Your objective: The answer must be a single number, namely how many lines in the entries below contain the string "Specifies".

Records provided:
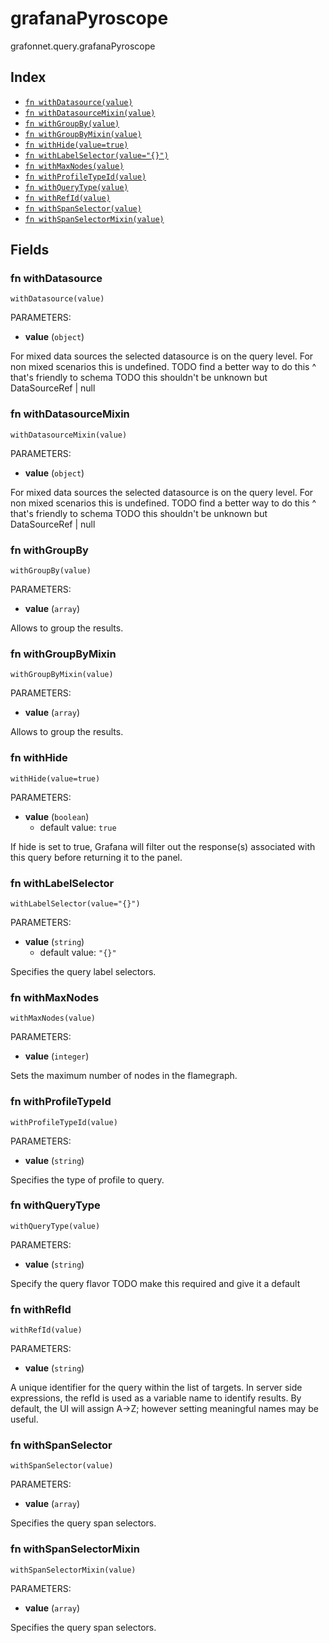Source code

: # grafanaPyroscope

grafonnet.query.grafanaPyroscope

## Index

* [`fn withDatasource(value)`](#fn-withdatasource)
* [`fn withDatasourceMixin(value)`](#fn-withdatasourcemixin)
* [`fn withGroupBy(value)`](#fn-withgroupby)
* [`fn withGroupByMixin(value)`](#fn-withgroupbymixin)
* [`fn withHide(value=true)`](#fn-withhide)
* [`fn withLabelSelector(value="{}")`](#fn-withlabelselector)
* [`fn withMaxNodes(value)`](#fn-withmaxnodes)
* [`fn withProfileTypeId(value)`](#fn-withprofiletypeid)
* [`fn withQueryType(value)`](#fn-withquerytype)
* [`fn withRefId(value)`](#fn-withrefid)
* [`fn withSpanSelector(value)`](#fn-withspanselector)
* [`fn withSpanSelectorMixin(value)`](#fn-withspanselectormixin)

## Fields

### fn withDatasource

```jsonnet
withDatasource(value)
```

PARAMETERS:

* **value** (`object`)

For mixed data sources the selected datasource is on the query level.
For non mixed scenarios this is undefined.
TODO find a better way to do this ^ that's friendly to schema
TODO this shouldn't be unknown but DataSourceRef | null
### fn withDatasourceMixin

```jsonnet
withDatasourceMixin(value)
```

PARAMETERS:

* **value** (`object`)

For mixed data sources the selected datasource is on the query level.
For non mixed scenarios this is undefined.
TODO find a better way to do this ^ that's friendly to schema
TODO this shouldn't be unknown but DataSourceRef | null
### fn withGroupBy

```jsonnet
withGroupBy(value)
```

PARAMETERS:

* **value** (`array`)

Allows to group the results.
### fn withGroupByMixin

```jsonnet
withGroupByMixin(value)
```

PARAMETERS:

* **value** (`array`)

Allows to group the results.
### fn withHide

```jsonnet
withHide(value=true)
```

PARAMETERS:

* **value** (`boolean`)
   - default value: `true`

If hide is set to true, Grafana will filter out the response(s) associated with this query before returning it to the panel.
### fn withLabelSelector

```jsonnet
withLabelSelector(value="{}")
```

PARAMETERS:

* **value** (`string`)
   - default value: `"{}"`

Specifies the query label selectors.
### fn withMaxNodes

```jsonnet
withMaxNodes(value)
```

PARAMETERS:

* **value** (`integer`)

Sets the maximum number of nodes in the flamegraph.
### fn withProfileTypeId

```jsonnet
withProfileTypeId(value)
```

PARAMETERS:

* **value** (`string`)

Specifies the type of profile to query.
### fn withQueryType

```jsonnet
withQueryType(value)
```

PARAMETERS:

* **value** (`string`)

Specify the query flavor
TODO make this required and give it a default
### fn withRefId

```jsonnet
withRefId(value)
```

PARAMETERS:

* **value** (`string`)

A unique identifier for the query within the list of targets.
In server side expressions, the refId is used as a variable name to identify results.
By default, the UI will assign A->Z; however setting meaningful names may be useful.
### fn withSpanSelector

```jsonnet
withSpanSelector(value)
```

PARAMETERS:

* **value** (`array`)

Specifies the query span selectors.
### fn withSpanSelectorMixin

```jsonnet
withSpanSelectorMixin(value)
```

PARAMETERS:

* **value** (`array`)

Specifies the query span selectors.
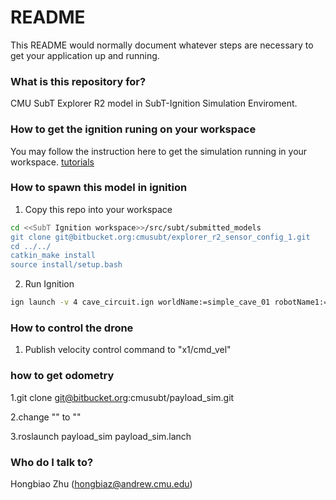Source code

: # README #

This README would normally document whatever steps are necessary to get your application up and running.

### What is this repository for? ###

CMU SubT Explorer R2 model in SubT-Ignition Simulation Enviroment. 

### How to get the ignition runing on your workspace ###

You may follow the instruction here to get the simulation running in your workspace.
[tutorials](https://bitbucket.org/osrf/subt/wiki/documentation)

### How to spawn this model in ignition ###

1. Copy this repo into your workspace
```bash
cd <<SubT Ignition workspace>>/src/subt/submitted_models
git clone git@bitbucket.org:cmusubt/explorer_r2_sensor_config_1.git
cd ../../
catkin_make install
source install/setup.bash
```

2. Run Ignition
```bash
ign launch -v 4 cave_circuit.ign worldName:=simple_cave_01 robotName1:=x1 robotConfig1:=EXPLORER_R2_SENSOR_CONFIG_1 localModel:=true
```
### How to control the drone ###
1. Publish velocity control command to "x1/cmd_vel"


### how to get odometry ###
1.git clone git@bitbucket.org:cmusubt/payload_sim.git

2.change "<param name="simulationSelect" type="string" value="gazebo" />" to "<param name="simulationSelect" type="string" value="ignition" />"

3.roslaunch payload_sim payload_sim.lanch


### Who do I talk to? ###

Hongbiao Zhu
(hongbiaz@andrew.cmu.edu)
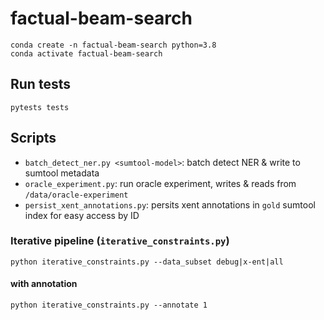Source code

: # factual-beam-search
```
conda create -n factual-beam-search python=3.8
conda activate factual-beam-search
```

## Run tests
```
pytests tests
```

## Scripts
- `batch_detect_ner.py <sumtool-model>`: batch detect NER & write to sumtool metadata
- `oracle_experiment.py`: run oracle experiment, writes & reads from `/data/oracle-experiment`
- `persist_xent_annotations.py`: persits xent annotations in `gold` sumtool index for easy access by ID

### Iterative pipeline (`iterative_constraints.py`)
```
python iterative_constraints.py --data_subset debug|x-ent|all
```

#### with annotation
```
python iterative_constraints.py --annotate 1
```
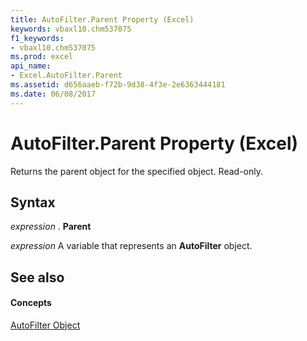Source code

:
 ```yaml
---
title: AutoFilter.Parent Property (Excel)
keywords: vbaxl10.chm537075
f1_keywords:
- vbaxl10.chm537075
ms.prod: excel
api_name:
- Excel.AutoFilter.Parent
ms.assetid: d656aaeb-f72b-9d38-4f3e-2e6363444181
ms.date: 06/08/2017
---
```



# AutoFilter.Parent Property (Excel)

Returns the parent object for the specified object. Read-only.


## Syntax

 _expression_ . **Parent**

 _expression_ A variable that represents an **AutoFilter** object.


## See also


#### Concepts


[AutoFilter Object](Excel.AutoFilter.md)

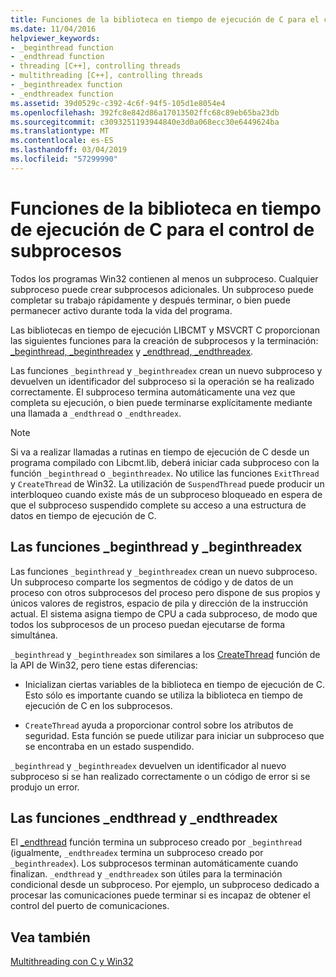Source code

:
 ```yaml
---
title: Funciones de la biblioteca en tiempo de ejecución de C para el control de subprocesos
ms.date: 11/04/2016
helpviewer_keywords:
- _beginthread function
- _endthread function
- threading [C++], controlling threads
- multithreading [C++], controlling threads
- _beginthreadex function
- _endthreadex function
ms.assetid: 39d0529c-c392-4c6f-94f5-105d1e8054e4
ms.openlocfilehash: 392fc8e842d86a17013502ffc68c89eb65ba23db
ms.sourcegitcommit: c3093251193944840e3d0a068ecc30e6449624ba
ms.translationtype: MT
ms.contentlocale: es-ES
ms.lasthandoff: 03/04/2019
ms.locfileid: "57299990"
---
```

# <a name="c-run-time-library-functions-for-thread-control"></a>Funciones de la biblioteca en tiempo de ejecución de C para el control de subprocesos

Todos los programas Win32 contienen al menos un subproceso. Cualquier subproceso puede crear subprocesos adicionales. Un subproceso puede completar su trabajo rápidamente y después terminar, o bien puede permanecer activo durante toda la vida del programa.

Las bibliotecas en tiempo de ejecución LIBCMT y MSVCRT C proporcionan las siguientes funciones para la creación de subprocesos y la terminación: [_beginthread, _beginthreadex](../c-runtime-library/reference/beginthread-beginthreadex.md) y [_endthread, _endthreadex](../c-runtime-library/reference/endthread-endthreadex.md).

Las funciones `_beginthread` y `_beginthreadex` crean un nuevo subproceso y devuelven un identificador del subproceso si la operación se ha realizado correctamente. El subproceso termina automáticamente una vez que completa su ejecución, o bien puede terminarse explícitamente mediante una llamada a `_endthread` o `_endthreadex`.

> [!NOTE]
> Si va a realizar llamadas a rutinas en tiempo de ejecución de C desde un programa compilado con Libcmt.lib, deberá iniciar cada subproceso con la función `_beginthread` o `_beginthreadex`. No utilice las funciones `ExitThread` y `CreateThread` de Win32. La utilización de `SuspendThread` puede producir un interbloqueo cuando existe más de un subproceso bloqueado en espera de que el subproceso suspendido complete su acceso a una estructura de datos en tiempo de ejecución de C.

##  <a name="_core_the__beginthread_function"></a> Las funciones _beginthread y _beginthreadex

Las funciones `_beginthread` y `_beginthreadex` crean un nuevo subproceso. Un subproceso comparte los segmentos de código y de datos de un proceso con otros subprocesos del proceso pero dispone de sus propios y únicos valores de registros, espacio de pila y dirección de la instrucción actual. El sistema asigna tiempo de CPU a cada subproceso, de modo que todos los subprocesos de un proceso puedan ejecutarse de forma simultánea.

`_beginthread` y `_beginthreadex` son similares a los [CreateThread](/windows/desktop/api/processthreadsapi/nf-processthreadsapi-createthread) función de la API de Win32, pero tiene estas diferencias:

- Inicializan ciertas variables de la biblioteca en tiempo de ejecución de C. Esto sólo es importante cuando se utiliza la biblioteca en tiempo de ejecución de C en los subprocesos.

- `CreateThread` ayuda a proporcionar control sobre los atributos de seguridad. Esta función se puede utilizar para iniciar un subproceso que se encontraba en un estado suspendido.

`_beginthread` y `_beginthreadex` devuelven un identificador al nuevo subproceso si se han realizado correctamente o un código de error si se produjo un error.

##  <a name="_core_the__endthread_function"></a> Las funciones _endthread y _endthreadex

El [_endthread](../c-runtime-library/reference/endthread-endthreadex.md) función termina un subproceso creado por `_beginthread` (igualmente, `_endthreadex` termina un subproceso creado por `_beginthreadex`). Los subprocesos terminan automáticamente cuando finalizan. `_endthread` y `_endthreadex` son útiles para la terminación condicional desde un subproceso. Por ejemplo, un subproceso dedicado a procesar las comunicaciones puede terminar si es incapaz de obtener el control del puerto de comunicaciones.

## <a name="see-also"></a>Vea también

[Multithreading con C y Win32](multithreading-with-c-and-win32.md)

Answer box: 4